## Records to process
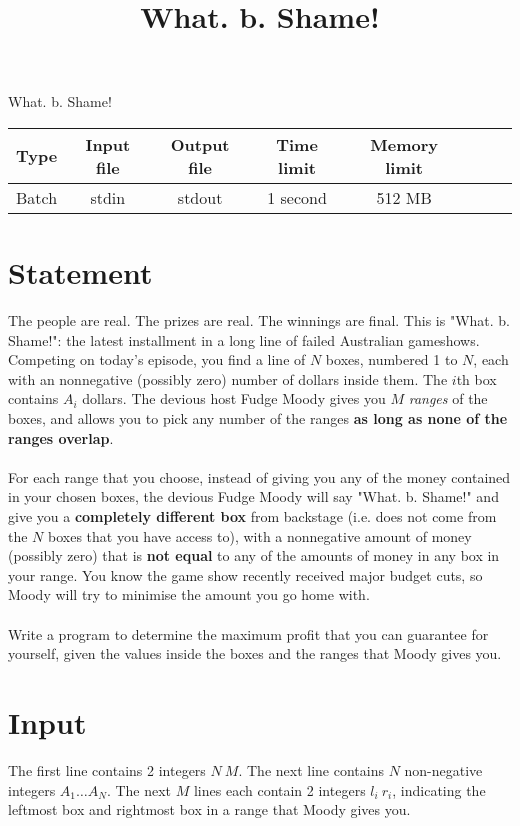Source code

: \documentclass{article}
\title{\vspace{-3ex}What. b. Shame!}
\begin{document}
\author{\vspace{-5ex}}
\date{\vspace{-5ex}}
\pagestyle{fancy}
\fancyhf{}
\begin{center}
\huge{What. b. Shame!}\small\\
\vspace{5ex}
\begin{tabular}{l*{6}{c}r}
Type & Input file& Output file & Time limit & Memory limit\\
\hline
Batch & stdin & stdout & 1 second & 512 MB
\end{tabular}
\end{center}
\section*{Statement}

The people are real. The prizes are real. The winnings are final. This is "What. b. Shame!": the latest installment in a long line of failed Australian gameshows. Competing on today's episode, you find a line of $N$ boxes, numbered 1 to $N$, each with an nonnegative (possibly zero) number of dollars inside them. The $i$th box contains $A_i$ dollars. The devious host Fudge Moody gives you $M$ \textit{ranges} of the boxes, and allows you to pick any number of the ranges \textbf{as long as none of the ranges overlap}. \\
\\ For each range that you choose, instead of giving you any of the money contained in your chosen boxes, the devious Fudge Moody will say "What. b. Shame!" and give you a \textbf{completely different box} from backstage (i.e. does not come from the $N$ boxes that you have access to), with a nonnegative amount of money (possibly zero) that is \textbf{not equal} to any of the amounts of money in any box in your range. You know the game show recently received major budget cuts, so Moody will try to minimise the amount you go home with. \\
\\ Write a program to determine the maximum profit that you can guarantee for yourself, given the values inside the boxes and the ranges that Moody gives you.
\section*{Input}
The first line contains 2 integers $N\ M$. The next line contains $N$ non-negative integers $A_1 \ldots A_N$. The next $M$ lines each contain 2 integers $l_i\ r_i$, indicating the leftmost box and rightmost box in a range that Moody gives you.
\end{document}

## Activity
The lines in the records above that include the word "with" must be copied out.

## Result for this task
The people are real. The prizes are real. The winnings are final. This is "What. b. Shame!": the latest installment in a long line of failed Australian gameshows. Competing on today's episode, you find a line of $N$ boxes, numbered 1 to $N$, each with an nonnegative (possibly zero) number of dollars inside them. The $i$th box contains $A_i$ dollars. The devious host Fudge Moody gives you $M$ \textit{ranges} of the boxes, and allows you to pick any number of the ranges \textbf{as long as none of the ranges overlap}. \\
\\ For each range that you choose, instead of giving you any of the money contained in your chosen boxes, the devious Fudge Moody will say "What. b. Shame!" and give you a \textbf{completely different box} from backstage (i.e. does not come from the $N$ boxes that you have access to), with a nonnegative amount of money (possibly zero) that is \textbf{not equal} to any of the amounts of money in any box in your range. You know the game show recently received major budget cuts, so Moody will try to minimise the amount you go home with. \\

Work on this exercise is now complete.